Thursday, March 17, 2011
Single recurrent neural network (15 hidden neurons) evolved to balance seven double-pole carts simultaneously. No velocity information is available to the controller, so it is a non-Markovian task. For each of the seven carts, the controller has access to the cart position, and the angle of both poles, for a total of 21 inputs. The controller has seven outputs with which it applies force to the carts at each time step. The force is continuously valued, rather than "bang-bang".
It is able to successfully keep balance for 5000 time steps, although it becomes unstable at the end. The process of evolving the controller took precisely 13,373,736 fitness evaluations (roughly 20 hours of CPU time.)
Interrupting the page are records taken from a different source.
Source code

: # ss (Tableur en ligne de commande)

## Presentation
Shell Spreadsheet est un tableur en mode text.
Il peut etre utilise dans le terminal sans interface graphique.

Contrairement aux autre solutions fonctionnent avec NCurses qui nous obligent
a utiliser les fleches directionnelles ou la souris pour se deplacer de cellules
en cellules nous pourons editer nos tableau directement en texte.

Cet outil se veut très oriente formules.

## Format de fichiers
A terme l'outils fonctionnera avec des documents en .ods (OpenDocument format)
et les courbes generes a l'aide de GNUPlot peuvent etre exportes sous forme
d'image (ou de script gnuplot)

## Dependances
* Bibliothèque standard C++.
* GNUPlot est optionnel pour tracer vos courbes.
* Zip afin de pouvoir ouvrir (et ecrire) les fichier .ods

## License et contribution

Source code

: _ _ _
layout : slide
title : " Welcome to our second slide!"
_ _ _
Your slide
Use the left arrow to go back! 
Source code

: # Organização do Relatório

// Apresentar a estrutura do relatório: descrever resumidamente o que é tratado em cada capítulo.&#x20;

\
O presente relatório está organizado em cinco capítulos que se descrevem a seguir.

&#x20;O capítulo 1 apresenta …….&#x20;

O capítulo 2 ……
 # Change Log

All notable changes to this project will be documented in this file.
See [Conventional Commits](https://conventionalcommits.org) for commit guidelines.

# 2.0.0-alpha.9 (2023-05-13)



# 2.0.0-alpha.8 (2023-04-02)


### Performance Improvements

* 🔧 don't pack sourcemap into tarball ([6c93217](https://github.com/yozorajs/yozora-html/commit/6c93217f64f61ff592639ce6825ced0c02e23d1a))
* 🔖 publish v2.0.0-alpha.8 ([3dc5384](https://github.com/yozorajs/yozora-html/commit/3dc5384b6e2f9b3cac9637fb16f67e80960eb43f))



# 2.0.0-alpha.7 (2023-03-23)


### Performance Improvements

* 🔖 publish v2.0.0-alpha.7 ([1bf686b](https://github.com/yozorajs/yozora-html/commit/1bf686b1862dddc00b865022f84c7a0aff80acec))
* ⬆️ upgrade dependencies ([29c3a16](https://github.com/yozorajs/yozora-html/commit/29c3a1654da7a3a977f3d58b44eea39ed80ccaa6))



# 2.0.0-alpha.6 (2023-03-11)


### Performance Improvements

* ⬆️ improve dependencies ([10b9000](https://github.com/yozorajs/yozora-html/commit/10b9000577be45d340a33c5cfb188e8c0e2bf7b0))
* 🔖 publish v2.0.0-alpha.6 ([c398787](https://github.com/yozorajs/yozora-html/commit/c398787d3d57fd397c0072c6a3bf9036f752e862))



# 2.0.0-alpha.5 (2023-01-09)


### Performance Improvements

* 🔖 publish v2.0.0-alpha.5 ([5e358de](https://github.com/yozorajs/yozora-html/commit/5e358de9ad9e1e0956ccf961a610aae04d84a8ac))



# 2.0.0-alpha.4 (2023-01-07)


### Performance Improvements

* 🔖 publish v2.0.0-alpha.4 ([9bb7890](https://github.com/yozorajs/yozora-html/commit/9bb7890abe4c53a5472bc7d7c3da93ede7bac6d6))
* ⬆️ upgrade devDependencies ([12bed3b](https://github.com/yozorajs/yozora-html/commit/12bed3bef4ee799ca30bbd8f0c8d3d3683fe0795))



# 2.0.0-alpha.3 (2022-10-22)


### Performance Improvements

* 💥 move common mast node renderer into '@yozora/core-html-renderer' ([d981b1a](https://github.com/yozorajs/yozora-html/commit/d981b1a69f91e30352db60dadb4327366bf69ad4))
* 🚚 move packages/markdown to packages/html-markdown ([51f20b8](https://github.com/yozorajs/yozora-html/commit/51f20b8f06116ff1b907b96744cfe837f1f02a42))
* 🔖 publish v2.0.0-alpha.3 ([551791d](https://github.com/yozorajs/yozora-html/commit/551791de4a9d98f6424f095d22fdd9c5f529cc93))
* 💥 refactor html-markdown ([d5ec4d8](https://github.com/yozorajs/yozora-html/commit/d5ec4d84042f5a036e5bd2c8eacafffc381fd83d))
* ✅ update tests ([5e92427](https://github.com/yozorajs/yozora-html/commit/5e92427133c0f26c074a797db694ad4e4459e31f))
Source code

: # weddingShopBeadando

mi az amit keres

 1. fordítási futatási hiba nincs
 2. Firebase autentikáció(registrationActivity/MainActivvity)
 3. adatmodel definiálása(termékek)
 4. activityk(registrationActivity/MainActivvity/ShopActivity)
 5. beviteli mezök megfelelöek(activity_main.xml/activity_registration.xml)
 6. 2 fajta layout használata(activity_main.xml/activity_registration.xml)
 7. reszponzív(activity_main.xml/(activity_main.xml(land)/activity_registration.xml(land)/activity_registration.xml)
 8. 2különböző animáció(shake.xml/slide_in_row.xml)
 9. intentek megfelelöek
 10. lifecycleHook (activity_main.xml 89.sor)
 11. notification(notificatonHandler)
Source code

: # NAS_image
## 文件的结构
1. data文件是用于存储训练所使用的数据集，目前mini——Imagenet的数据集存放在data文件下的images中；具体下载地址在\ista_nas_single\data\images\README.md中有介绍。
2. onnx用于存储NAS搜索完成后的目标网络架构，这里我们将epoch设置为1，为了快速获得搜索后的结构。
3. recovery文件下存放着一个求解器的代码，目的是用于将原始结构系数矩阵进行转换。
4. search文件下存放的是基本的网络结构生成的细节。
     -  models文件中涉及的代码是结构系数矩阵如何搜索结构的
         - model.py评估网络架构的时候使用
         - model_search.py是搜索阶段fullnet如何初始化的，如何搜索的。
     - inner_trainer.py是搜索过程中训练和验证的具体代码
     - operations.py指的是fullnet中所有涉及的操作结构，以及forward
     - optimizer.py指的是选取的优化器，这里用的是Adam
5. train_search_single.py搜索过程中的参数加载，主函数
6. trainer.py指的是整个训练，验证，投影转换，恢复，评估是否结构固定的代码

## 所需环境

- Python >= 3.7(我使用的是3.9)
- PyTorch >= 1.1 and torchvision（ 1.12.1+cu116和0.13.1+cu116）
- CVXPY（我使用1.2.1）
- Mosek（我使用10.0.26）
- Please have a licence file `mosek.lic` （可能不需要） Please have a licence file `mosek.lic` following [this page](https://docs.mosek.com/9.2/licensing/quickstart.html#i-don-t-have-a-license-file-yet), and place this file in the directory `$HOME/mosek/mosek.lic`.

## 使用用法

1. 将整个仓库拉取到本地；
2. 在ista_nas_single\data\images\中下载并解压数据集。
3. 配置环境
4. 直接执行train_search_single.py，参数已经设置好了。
This controller was, for the sake of time, only evolved on a single initial condition (with slightly off-center pole angles), so it is unknown how well it generalizes to other initial conditions. However, it still proves to be a very challenging task.
Tuesday, March 08, 2011
Same as my previous post, except this time with three carts, and the following changes in experimental setup:
First, the forces applied to the carts have been switched to continuous rather than "bang-bang".
Second, the random number generator is being seeded such that the fitness evaluations are always performed over the same set of 10 initial conditions (previously, it had been given an entirely new set of 10 for each evaluation). The advantage is that this greatly reduces noise in the fitness evaluation function. This does have the drawback of potentially harming generalization to some degree, although in this particular case I don't think it is really much of an issue.
Now to try four...
Sunday, March 06, 2011
Above is an animation depicting the results of having evolved a single recurrent neural network (with 10 hidden neurons) to act as a balancing controller for two carts simultaneously.
The RNN has no access to velocity information, thus making the task non-Markovian, and hence, significantly more difficult.
Cart-pole balancing is a fairly standard benchmark problem in the Reinforcement Learning literature, although to the best of my knowledge this is the first example of controlling multiple carts at the same time.